→ The problem
Leave out the pictures and repeat the data exactly.
[Opening Material shown section]
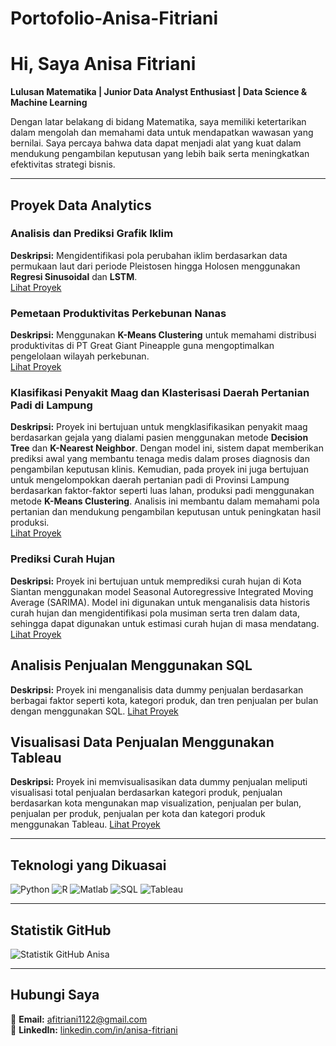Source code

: # Portofolio-Anisa-Fitriani

# Hi, Saya Anisa Fitriani

**Lulusan Matematika | Junior Data Analyst Enthusiast | Data Science & Machine Learning**

Dengan latar belakang di bidang Matematika, saya memiliki ketertarikan dalam mengolah dan memahami data untuk mendapatkan wawasan yang bernilai. Saya percaya bahwa data dapat menjadi alat yang kuat dalam mendukung pengambilan keputusan yang lebih baik serta meningkatkan efektivitas strategi bisnis.

---

## Proyek Data Analytics

### **Analisis dan Prediksi Grafik Iklim**
**Deskripsi:** Mengidentifikasi pola perubahan iklim berdasarkan data permukaan laut dari periode Pleistosen hingga Holosen menggunakan **Regresi Sinusoidal** dan **LSTM**.  
[Lihat Proyek](https://github.com/anisafitriani1122/Tugas-Akhir)

### **Pemetaan Produktivitas Perkebunan Nanas**
**Deskripsi:** Menggunakan **K-Means Clustering** untuk memahami distribusi produktivitas di PT Great Giant Pineapple guna mengoptimalkan pengelolaan wilayah perkebunan.  
[Lihat Proyek](https://github.com/anisafitriani1122/Proyek-Kerja-Praktik)

### **Klasifikasi Penyakit Maag dan Klasterisasi Daerah Pertanian Padi di Lampung**
**Deskripsi:** Proyek ini bertujuan untuk mengklasifikasikan penyakit maag berdasarkan gejala yang dialami pasien menggunakan metode **Decision Tree** dan **K-Nearest Neighbor**. Dengan model ini, sistem dapat memberikan prediksi awal yang membantu tenaga medis dalam proses diagnosis dan pengambilan keputusan klinis. Kemudian, pada proyek ini juga bertujuan untuk mengelompokkan daerah pertanian padi di Provinsi Lampung berdasarkan faktor-faktor seperti luas lahan, produksi padi menggunakan metode **K-Means Clustering**. Analisis ini membantu dalam memahami pola pertanian dan mendukung pengambilan keputusan untuk peningkatan hasil produksi.  
[Lihat Proyek](https://github.com/anisafitriani1122/Proyek-Tugas-Besar_Pembelajaran-Mesin)

### **Prediksi Curah Hujan**
**Deskripsi:** Proyek ini bertujuan untuk memprediksi curah hujan di Kota Siantan menggunakan model Seasonal Autoregressive Integrated Moving Average (SARIMA). Model ini digunakan untuk menganalisis data historis curah hujan dan mengidentifikasi pola musiman serta tren dalam data, sehingga dapat digunakan untuk estimasi curah hujan di masa mendatang.
[Lihat Proyek](https://github.com/anisafitriani1122/Tugas-Besar_Analisis-Deret-Waktu)

## **Analisis Penjualan Menggunakan SQL**
**Deskripsi:** Proyek ini menganalisis data dummy penjualan berdasarkan berbagai faktor seperti kota, kategori produk, dan tren penjualan per bulan dengan menggunakan SQL.
[Lihat Proyek](https://www.db-fiddle.com/f/qdJQzy3P72pqQVp4iWWWXp/1)

## **Visualisasi Data Penjualan Menggunakan Tableau**
**Deskripsi:** Proyek ini memvisualisasikan data dummy penjualan meliputi visualisasi total penjualan berdasarkan kategori produk, penjualan berdasarkan kota mengunakan map visualization, penjualan per bulan, penjualan per produk, penjualan per kota dan kategori produk menggunakan Tableau.
[Lihat Proyek](https://public.tableau.com/views/VisualisasiDataPenjualan_17420678955920/Dashboard1?:language=en-US&publish=yes&:sid=&:redirect=auth&:display_count=n&:origin=viz_share_link)


---

## Teknologi yang Dikuasai

![Python](https://img.shields.io/badge/-Python-3776AB?logo=python&logoColor=white)
![R](https://img.shields.io/badge/-R-276DC3?logo=r&logoColor=white)
![Matlab](https://img.shields.io/badge/-Matlab-0076A8?logo=mathworks&logoColor=white)
![SQL](https://img.shields.io/badge/-SQL-4479A1?logo=postgresql&logoColor=white)
![Tableau](https://img.shields.io/badge/-Tableau-E97627?logo=tableau&logoColor=white)

---

## Statistik GitHub

![Statistik GitHub Anisa](https://github-readme-stats.vercel.app/api?username=anisafitriani1122&show_icons=true&theme=tokyonight)

---

## Hubungi Saya
📧 **Email:** afitriani1122@gmail.com  
🔗 **LinkedIn:** [linkedin.com/in/anisa-fitriani](https://linkedin.com/in/anisa-fitriani-12932428a)
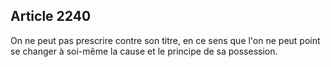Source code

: Article 2240
----
On ne peut pas prescrire contre son titre, en ce sens que l'on ne peut point se
changer à soi-même la cause et le principe de sa possession.
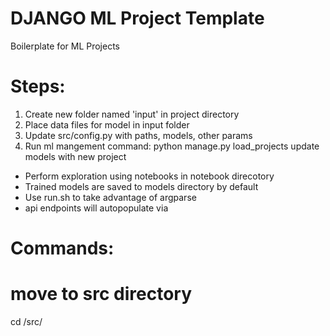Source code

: # DJANGO ML Project Template
Boilerplate for ML Projects

# Steps:

1. Create new folder named 'input' in project directory
2. Place data files for model in input folder
3. Update src/config.py with paths, models, other params
4. Run ml mangement command: python manage.py load_projects update models with new project

- Perform exploration using notebooks in notebook direcotory
- Trained models are saved to models directory by default
- Use run.sh to take advantage of argparse 
- api endpoints will autopopulate via 

# Commands:

# move to src directory
cd /src/
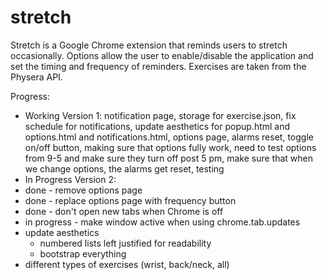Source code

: # stretch

Stretch is a Google Chrome extension that reminds users to stretch occasionally. Options allow the user to enable/disable the application and set the timing and frequency of reminders. Exercises are taken from the Physera API.

Progress:
- Working Version 1: notification page, storage for exercise.json, fix schedule for notifications, update aesthetics for popup.html and options.html and notifications.html, options page, alarms reset, toggle on/off button, making sure that options fully work, need to test options from 9-5 and make sure they turn off post 5 pm, make sure that when we change options, the alarms get reset, testing
- In Progress Version 2:
- done - remove options page
- done - replace options page with frequency button
- done - don't open new tabs when Chrome is off
- in progress - make window active when using chrome.tab.updates
- update aesthetics
	- numbered lists left justified for readability
	- bootstrap everything
- different types of exercises (wrist, back/neck, all)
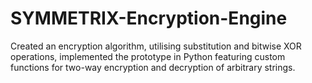 # SYMMETRIX-Encryption-Engine
Created an encryption algorithm, utilising substitution and bitwise XOR operations, implemented the prototype in Python featuring custom functions for two-way encryption and decryption of arbitrary strings.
[Closing Material shown section]
→ Result of this exercise
Source code

: # Portofolio-Anisa-Fitriani

# Hi, Saya Anisa Fitriani

**Lulusan Matematika | Junior Data Analyst Enthusiast | Data Science & Machine Learning**

Dengan latar belakang di bidang Matematika, saya memiliki ketertarikan dalam mengolah dan memahami data untuk mendapatkan wawasan yang bernilai. Saya percaya bahwa data dapat menjadi alat yang kuat dalam mendukung pengambilan keputusan yang lebih baik serta meningkatkan efektivitas strategi bisnis.

---

## Proyek Data Analytics

### **Analisis dan Prediksi Grafik Iklim**
**Deskripsi:** Mengidentifikasi pola perubahan iklim berdasarkan data permukaan laut dari periode Pleistosen hingga Holosen menggunakan **Regresi Sinusoidal** dan **LSTM**.  
[Lihat Proyek](https://github.com/anisafitriani1122/Tugas-Akhir)

### **Pemetaan Produktivitas Perkebunan Nanas**
**Deskripsi:** Menggunakan **K-Means Clustering** untuk memahami distribusi produktivitas di PT Great Giant Pineapple guna mengoptimalkan pengelolaan wilayah perkebunan.  
[Lihat Proyek](https://github.com/anisafitriani1122/Proyek-Kerja-Praktik)

### **Klasifikasi Penyakit Maag dan Klasterisasi Daerah Pertanian Padi di Lampung**
**Deskripsi:** Proyek ini bertujuan untuk mengklasifikasikan penyakit maag berdasarkan gejala yang dialami pasien menggunakan metode **Decision Tree** dan **K-Nearest Neighbor**. Dengan model ini, sistem dapat memberikan prediksi awal yang membantu tenaga medis dalam proses diagnosis dan pengambilan keputusan klinis. Kemudian, pada proyek ini juga bertujuan untuk mengelompokkan daerah pertanian padi di Provinsi Lampung berdasarkan faktor-faktor seperti luas lahan, produksi padi menggunakan metode **K-Means Clustering**. Analisis ini membantu dalam memahami pola pertanian dan mendukung pengambilan keputusan untuk peningkatan hasil produksi.  
[Lihat Proyek](https://github.com/anisafitriani1122/Proyek-Tugas-Besar_Pembelajaran-Mesin)

### **Prediksi Curah Hujan**
**Deskripsi:** Proyek ini bertujuan untuk memprediksi curah hujan di Kota Siantan menggunakan model Seasonal Autoregressive Integrated Moving Average (SARIMA). Model ini digunakan untuk menganalisis data historis curah hujan dan mengidentifikasi pola musiman serta tren dalam data, sehingga dapat digunakan untuk estimasi curah hujan di masa mendatang.
[Lihat Proyek](https://github.com/anisafitriani1122/Tugas-Besar_Analisis-Deret-Waktu)

## **Analisis Penjualan Menggunakan SQL**
**Deskripsi:** Proyek ini menganalisis data dummy penjualan berdasarkan berbagai faktor seperti kota, kategori produk, dan tren penjualan per bulan dengan menggunakan SQL.
[Lihat Proyek](https://www.db-fiddle.com/f/qdJQzy3P72pqQVp4iWWWXp/1)

## **Visualisasi Data Penjualan Menggunakan Tableau**
**Deskripsi:** Proyek ini memvisualisasikan data dummy penjualan meliputi visualisasi total penjualan berdasarkan kategori produk, penjualan berdasarkan kota mengunakan map visualization, penjualan per bulan, penjualan per produk, penjualan per kota dan kategori produk menggunakan Tableau.
[Lihat Proyek](https://public.tableau.com/views/VisualisasiDataPenjualan_17420678955920/Dashboard1?:language=en-US&publish=yes&:sid=&:redirect=auth&:display_count=n&:origin=viz_share_link)


---

## Teknologi yang Dikuasai

![Python](https://img.shields.io/badge/-Python-3776AB?logo=python&logoColor=white)
![R](https://img.shields.io/badge/-R-276DC3?logo=r&logoColor=white)
![Matlab](https://img.shields.io/badge/-Matlab-0076A8?logo=mathworks&logoColor=white)
![SQL](https://img.shields.io/badge/-SQL-4479A1?logo=postgresql&logoColor=white)
![Tableau](https://img.shields.io/badge/-Tableau-E97627?logo=tableau&logoColor=white)

---

## Statistik GitHub

![Statistik GitHub Anisa](https://github-readme-stats.vercel.app/api?username=anisafitriani1122&show_icons=true&theme=tokyonight)

---

## Hubungi Saya
📧 **Email:** afitriani1122@gmail.com  
🔗 **LinkedIn:** [linkedin.com/in/anisa-fitriani](https://linkedin.com/in/anisa-fitriani-12932428a)
Source code

: Article 2240
----
On ne peut pas prescrire contre son titre, en ce sens que l'on ne peut point se
changer à soi-même la cause et le principe de sa possession.
Source code

: # DJANGO ML Project Template
Boilerplate for ML Projects

# Steps:

1. Create new folder named 'input' in project directory
2. Place data files for model in input folder
3. Update src/config.py with paths, models, other params
4. Run ml mangement command: python manage.py load_projects update models with new project

- Perform exploration using notebooks in notebook direcotory
- Trained models are saved to models directory by default
- Use run.sh to take advantage of argparse 
- api endpoints will autopopulate via 

# Commands:

# move to src directory
cd /src/
Source code

: # stretch

Stretch is a Google Chrome extension that reminds users to stretch occasionally. Options allow the user to enable/disable the application and set the timing and frequency of reminders. Exercises are taken from the Physera API.

Progress:
- Working Version 1: notification page, storage for exercise.json, fix schedule for notifications, update aesthetics for popup.html and options.html and notifications.html, options page, alarms reset, toggle on/off button, making sure that options fully work, need to test options from 9-5 and make sure they turn off post 5 pm, make sure that when we change options, the alarms get reset, testing
- In Progress Version 2:
- done - remove options page
- done - replace options page with frequency button
- done - don't open new tabs when Chrome is off
- in progress - make window active when using chrome.tab.updates
- update aesthetics
	- numbered lists left justified for readability
	- bootstrap everything
- different types of exercises (wrist, back/neck, all)
 # SYMMETRIX-Encryption-Engine
Created an encryption algorithm, utilising substitution and bitwise XOR operations, implemented the prototype in Python featuring custom functions for two-way encryption and decryption of arbitrary strings.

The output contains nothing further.